Всероссийские иллюзии, разрушаемые розгами - Николай Добролюбов
Шрифт:
Интервал:
Закладка:
Нам могут заметить, что г. Пирогов – или киевский комитет, что одно и то же – вовсе не признает пользы розог, а только видит невозможность от них избавиться. – Но мы с этим никак не можем согласиться. Помилуйте, какая же может быть невозможность – не сечь?.. Если бы сечение мальчиков было такою же настоятельной, естественной потребностью и необходимым условием жизни, как, например, пища и питье, тогда бы можно говорить о невозможности. Не есть, не пить – действительно нельзя; но не сечь – это очень можно, кажется! А для попечителя округа очень легко даже и других остановить от сечения. Стоит только положить правилом, что сечь в гимназиях ни в каком случае не следует, – и не будут сечь… И, без всякого сомнения, г. Пирогов так бы и сделал, если бы он признавал розги решительно ни к чему не годными. Если же он допустил еще их оставаться в гимназиях, то, конечно, потому, что признал их пользу хотя до некоторой степени. Иначе сказать – он признал, что в некоторых случаях розга составляет самое лучшее наказание, какое только возможно в настоящее время.

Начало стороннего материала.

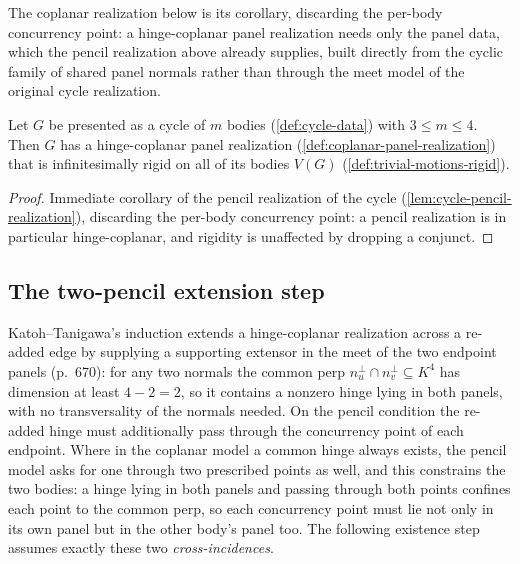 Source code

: The coplanar realization below is its corollary, discarding the
per-body concurrency point: a hinge-coplanar panel realization needs
only the panel data, which the pencil realization above already
supplies, built directly from the cyclic family of shared panel
normals rather than through the meet model of the original cycle
realization.

\begin{lemma}
  \label{lem:cycle-coplanar-realization}
  \leanok
  Let $G$ be presented as a cycle of $m$ bodies (\cref{def:cycle-data})
  with $3 \le m \le 4$. Then $G$ has a hinge-coplanar panel realization
  (\cref{def:coplanar-panel-realization}) that is infinitesimally rigid on
  all of its bodies $V(G)$ (\cref{def:trivial-motions-rigid}).
\end{lemma}
\begin{proof}
  \leanok
  Immediate corollary of the pencil realization of the cycle
  (\cref{lem:cycle-pencil-realization}), discarding the per-body concurrency point: a pencil
  realization is in particular hinge-coplanar, and rigidity is unaffected by dropping a conjunct.
\end{proof}

\subsection{The two-pencil extension step}
\label{sec:pencil-extension}

Katoh--Tanigawa's induction extends a hinge-coplanar realization across
a re-added edge by supplying a supporting extensor in the meet of the
two endpoint panels (p.~670): for any two normals the common perp
$n_u^{\perp} \cap n_v^{\perp} \subseteq K^4$ has dimension at least
$4 - 2 = 2$, so it contains a nonzero hinge lying in both panels, with
no transversality of the normals needed. On the pencil condition the
re-added hinge must additionally pass through the concurrency point of
each endpoint. Where in the coplanar model a common hinge always
exists, the pencil model asks for one through two prescribed points as
well, and this constrains the two bodies: a hinge lying in both panels
and passing through both points confines each point to the common perp,
so each concurrency point must lie not only in its own panel but in the
other body's panel too. The following existence step assumes exactly
these two \emph{cross-incidences}.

И выходит, стало быть, что розги торжествуют в киевской педагогике потому, что оказалось в них какое-то удобство, а вовсе не потому, чтобы невозможно было их отменить!
Да тут, впрочем, даже и выводить-то нечего: г. Пирогов сам сознается, что розгу и можно бы заменить, но что только трудно придумать что-нибудь вместо нее!..
В чем же, однако, состоит это удобство розги, по мнению киевского педагогического комитета? Он не объясняет своих воззрений, но дело ясно само по себе. Тем-то именно и хороша розга, что избавляет почтенных педагогов от придумыванья новых, более гуманных и толковых, педагогических приемов{14}. «Нельзя же вдруг», – говорят «Правила», и в этом восклицании является перед вами вся прелесть, все барское блаженство обломовщины… Вы помните, как Обломов говорит: «Да как же это вдруг?» – когда ему является надобность переменить квартиру. Он, в своей барской наивности и лени, воображает, что квартиру менять можно исподволь, понемножку, – сначала переднюю сделать в другом доме, потом кухню перенести на новую квартиру, так, чтобы обед оттуда на старую носить, и т. д. Подобно этому и наши педагоги воображают, что розги отменить можно как-то исподволь, не вдруг… Может быть, на следующий год в Житомирской гимназии высекут уж не 290, а только 289 человек, потом 288 и т. д. Посмотришь – через три столетия дойдет до того, что и вовсе перестанут сечь. Значит, дело-то само собою обделается! А то – шутка ли! – сиди да думай, чем и как заменить розгу! А это так трудно!..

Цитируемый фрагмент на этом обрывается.